Figure 3. Crb2 SQ/TQ cluster is phosphorylated in vivo.

(A) crb2-2AQ mutations diminished DNA damage-induced Crb2 gel mobility shift. Cells were untreated, or treated with 400 Gy IR or 20 µM CPT. Cell lysates were separated on SDS-PAGE and probed with anti-Crb2 antibody by immunoblotting. Strains used were DY376 and DY383. (B) Locations of eleven SQ/TQ motifs in Crb2. The two conserved residues in the SQ/TQ cluster (T73 and S80) are shown in red, the S666 residue essential for BRCT-mediated dimerization is shown in green, and the other eight SQ/TQs are in black. (C) Mutating the eight SQ/TQs depicted in black in (B) reduced IR-induced Crb2 mobility shift, which could be further attenuated by SQ/TQ cluster mutations.
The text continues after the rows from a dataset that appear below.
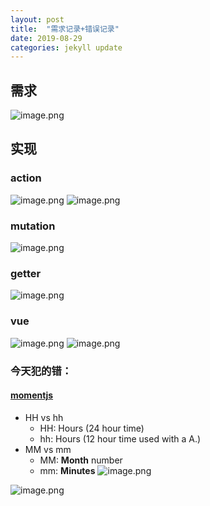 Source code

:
 ```yaml
---
layout: post
title:  "需求记录+错误记录"
date: 2019-08-29
categories: jekyll update
---
```


## 需求
![image.png](https://upload-images.jianshu.io/upload_images/1933701-eab962e71de507d3.png?imageMogr2/auto-orient/strip%7CimageView2/2/w/1240)

## 实现
### action
![image.png](https://upload-images.jianshu.io/upload_images/1933701-1fb1236452eef185.png?imageMogr2/auto-orient/strip%7CimageView2/2/w/1240)
![image.png](https://upload-images.jianshu.io/upload_images/1933701-99ea279ae46314c8.png?imageMogr2/auto-orient/strip%7CimageView2/2/w/1240)
### mutation
![image.png](https://upload-images.jianshu.io/upload_images/1933701-e067916af82d6bd3.png?imageMogr2/auto-orient/strip%7CimageView2/2/w/1240)
### getter
![image.png](https://upload-images.jianshu.io/upload_images/1933701-819ccd7fbc20f226.png?imageMogr2/auto-orient/strip%7CimageView2/2/w/1240)

### vue
![image.png](https://upload-images.jianshu.io/upload_images/1933701-5ef772d7145497d0.png?imageMogr2/auto-orient/strip%7CimageView2/2/w/1240)
![image.png](https://upload-images.jianshu.io/upload_images/1933701-9ade5622b8d5e618.png?imageMogr2/auto-orient/strip%7CimageView2/2/w/1240)


### 今天犯的错：
#### [momentjs](https://momentjs.com/docs/)
- HH vs hh
  - HH: Hours (24 hour time)
  - hh: Hours (12 hour time used with a A.)
- MM vs mm
  - MM: **Month** number
  - mm: **Minutes**
![image.png](https://upload-images.jianshu.io/upload_images/1933701-797d7578bfe0d40f.png?imageMogr2/auto-orient/strip%7CimageView2/2/w/1240)

![image.png](https://upload-images.jianshu.io/upload_images/1933701-a45adc913b307221.png?imageMogr2/auto-orient/strip%7CimageView2/2/w/1240)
Cells were untreated, or treated with 400 Gy IR. Cell lysates were separated on SDS-PAGE and probed with anti-Crb2 antibody by immunoblotting. Strains used were DY6839, DY6840, DY6843, DY6841 and DY6842. (D) Mass spectrometry analysis showed that S80 residue in Crb2 is phosphorylated. TAP-tagged Crb2 was affinity-purified from cells treated with IR, digested and subjected to mass spectrometry analysis. Phosphorylation of Crb2 at S80 was identified by three overlapping peptides. A representative collision induced dissociation (CID) spectrum of the doubly charged peptide LFEVP[pS]QAAFAK is shown. The strain used was LD412.